Rencananya, pergerakan jemaah menuju Arafah dimulai secara bertahap pada Senin, 25 Mei 2026. Setelah itu, jemaah akan menjalani wukuf pada 9 Zulhijjah yang menjadi inti pelaksanaan ibadah haji. Usai wukuf, perjalanan dilanjutkan menuju Muzdalifah dan Mina untuk melaksanakan mabok serta lempar jumrah Aqabah pada 10 Zulhijjah. Kemudian dilanjutkan lempar jumrah pada hari tasyrik tanggal 11 hingga 13 Zulhijjah.

Bagi jemaah yang mengambil nafar awal, mereka diperbolehkan kembali ke hotel pada 12 Zulhijjah sebelum matahari terbenam. Sedangkan jemaah nafar tsani akan meninggalkan Mina pada 13 Zulhijjah.

Muhibbullah juga mengingatkan jemaah agar membawa bekal makanan ringan dan minuman sendiri selama perjalanan menuju Armuzna. Sebab, makanan siap saji sebelumnya sudah dibagikan kepada jemaah sebelum keberangkatan.

“Bekal sudah disiapkan, jadi jemaah bisa langsung makan saat perjalanan tanpa harus menunggu distribusi di lokasi,” ujarnya. Selain itu, jemaah diminta mengurangi aktivitas berat menjelang puncak haji agar kondisi tubuh tetap prima. Mereka dianjurkan lebih banyak beristirahat dan memperbanyak ibadah di hotel dibanding memaksakan diri beraktivitas di luar.
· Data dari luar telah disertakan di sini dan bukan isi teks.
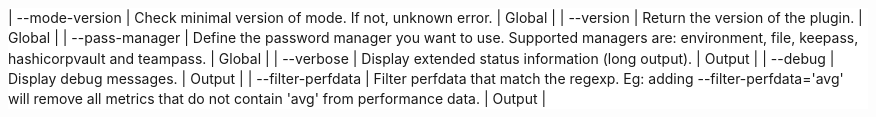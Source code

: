 | --mode-version                             | Check minimal version of mode. If not, unknown error.                                                                                                                                                                                                                                                                                                                                                                                                                                                                                                                                                                                                                                                                                                                                                                                                                                                                                                    | Global       |
| --version                                  | Return the version of the plugin.                                                                                                                                                                                                                                                                                                                                                                                                                                                                                                                                                                                                                                                                                                                                                                                                                                                                                                                        | Global       |
| --pass-manager                             | Define the password manager you want to use. Supported managers are: environment, file, keepass, hashicorpvault and teampass.                                                                                                                                                                                                                                                                                                                                                                                                                                                                                                                                                                                                                                                                                                                                                                                                                            | Global       |
| --verbose                                  | Display extended status information (long output).                                                                                                                                                                                                                                                                                                                                                                                                                                                                                                                                                                                                                                                                                                                                                                                                                                                                                                       | Output       |
| --debug                                    | Display debug messages.                                                                                                                                                                                                                                                                                                                                                                                                                                                                                                                                                                                                                                                                                                                                                                                                                                                                                                                                  | Output       |
| --filter-perfdata                          | Filter perfdata that match the regexp. Eg: adding --filter-perfdata='avg' will remove all metrics that do not contain 'avg' from performance data.                                                                                                                                                                                                                                                                                                                                                                                                                                                                                                                                                                                                                                                                                                                                                                                                       | Output       |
Muhibbullah juga meminta jemaah rutin mengonsumsi air putih agar terhindar dari dehidrasi di tengah cuaca panas ekstrem Arab Saudi. “Fisik harus benar-benar dijaga karena rangkaian Armuzna membutuhkan tenaga yang cukup besar,” katanya.

Untuk perlengkapan pribadi, jemaah diimbau membawa obat-obatan, masker, payung kecil, topi hingga alat pelindung diri lainnya. Selama Armuzna, jemaah hanya diperbolehkan membawa tas ransel kecil dan tidak diizinkan membawa koper besar.
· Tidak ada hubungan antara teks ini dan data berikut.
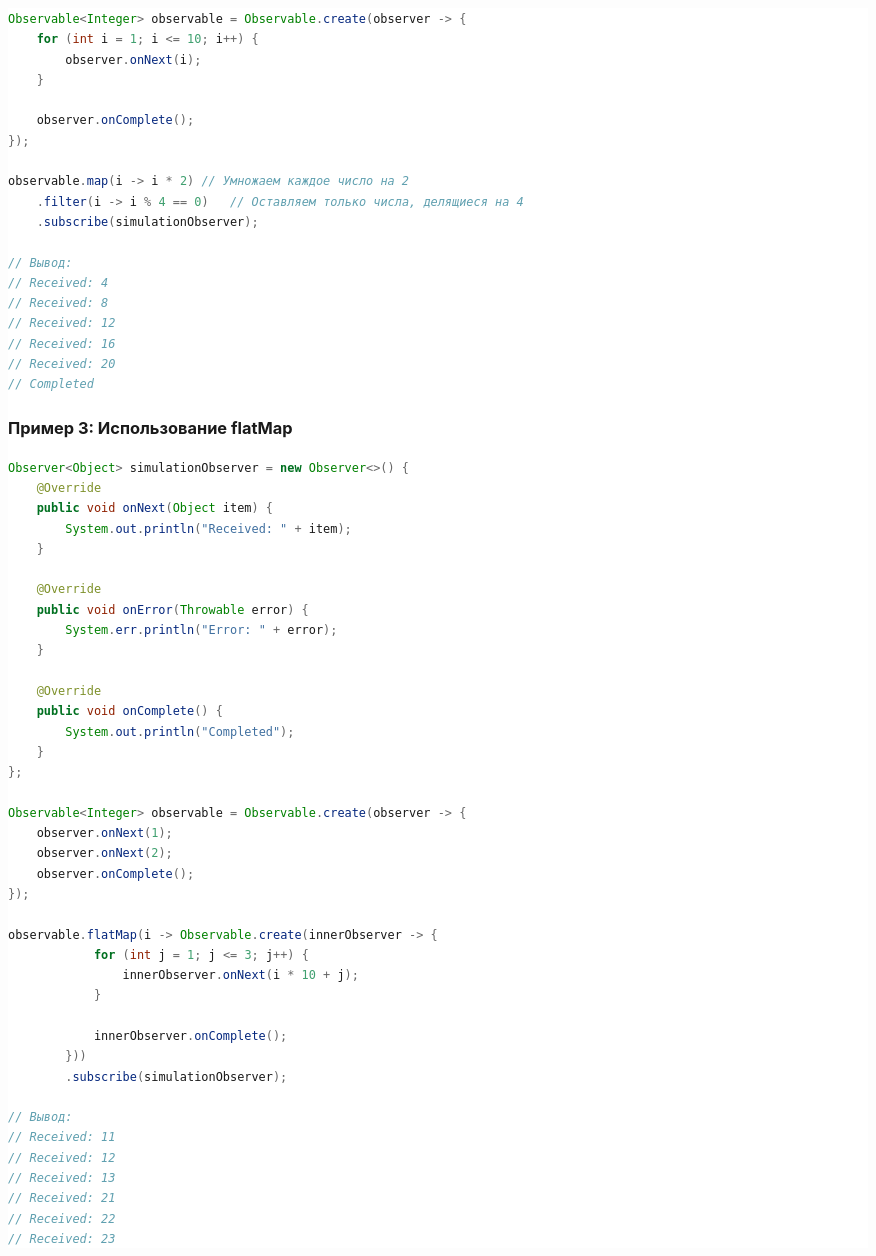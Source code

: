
 ```java
Observable<Integer> observable = Observable.create(observer -> {
    for (int i = 1; i <= 10; i++) {
        observer.onNext(i);
    }

    observer.onComplete();
});

observable.map(i -> i * 2) // Умножаем каждое число на 2
    .filter(i -> i % 4 == 0)   // Оставляем только числа, делящиеся на 4
    .subscribe(simulationObserver);

// Вывод:
// Received: 4
// Received: 8
// Received: 12
// Received: 16
// Received: 20
// Completed
```

### Пример 3: Использование flatMap

```java
Observer<Object> simulationObserver = new Observer<>() {
    @Override
    public void onNext(Object item) {
        System.out.println("Received: " + item);
    }

    @Override
    public void onError(Throwable error) {
        System.err.println("Error: " + error);
    }

    @Override
    public void onComplete() {
        System.out.println("Completed");
    }
};

Observable<Integer> observable = Observable.create(observer -> {
    observer.onNext(1);
    observer.onNext(2);
    observer.onComplete();
});

observable.flatMap(i -> Observable.create(innerObserver -> {
            for (int j = 1; j <= 3; j++) {
                innerObserver.onNext(i * 10 + j);
            }
        
            innerObserver.onComplete();
        }))
        .subscribe(simulationObserver);

// Вывод:
// Received: 11
// Received: 12
// Received: 13
// Received: 21
// Received: 22
// Received: 23
```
Seluruh jemaah dijadwalkan menjalani wukuf di Arafah pada 9 Zulhijjah atau bertepatan dengan 26 Mei 2026. Wukuf tersebut menjadi puncak sekaligus momen terpenting dalam rangkaian ibadah haji tahun ini.

Artikel ini menguraikan jadwal dan langkah-langkah persiapan bagi para jemaah Indonesia, menekankan pentingnya menjaga stamina, logistik transportasi, dan persiapan pribadi untuk memastikan Armuzna berlangsung aman dan tertib.

ArmuznaArafahMinaMuzdalifahZulhijjahKementerian Agama Sumselbekal makanan

Komentar

Memuat komentar...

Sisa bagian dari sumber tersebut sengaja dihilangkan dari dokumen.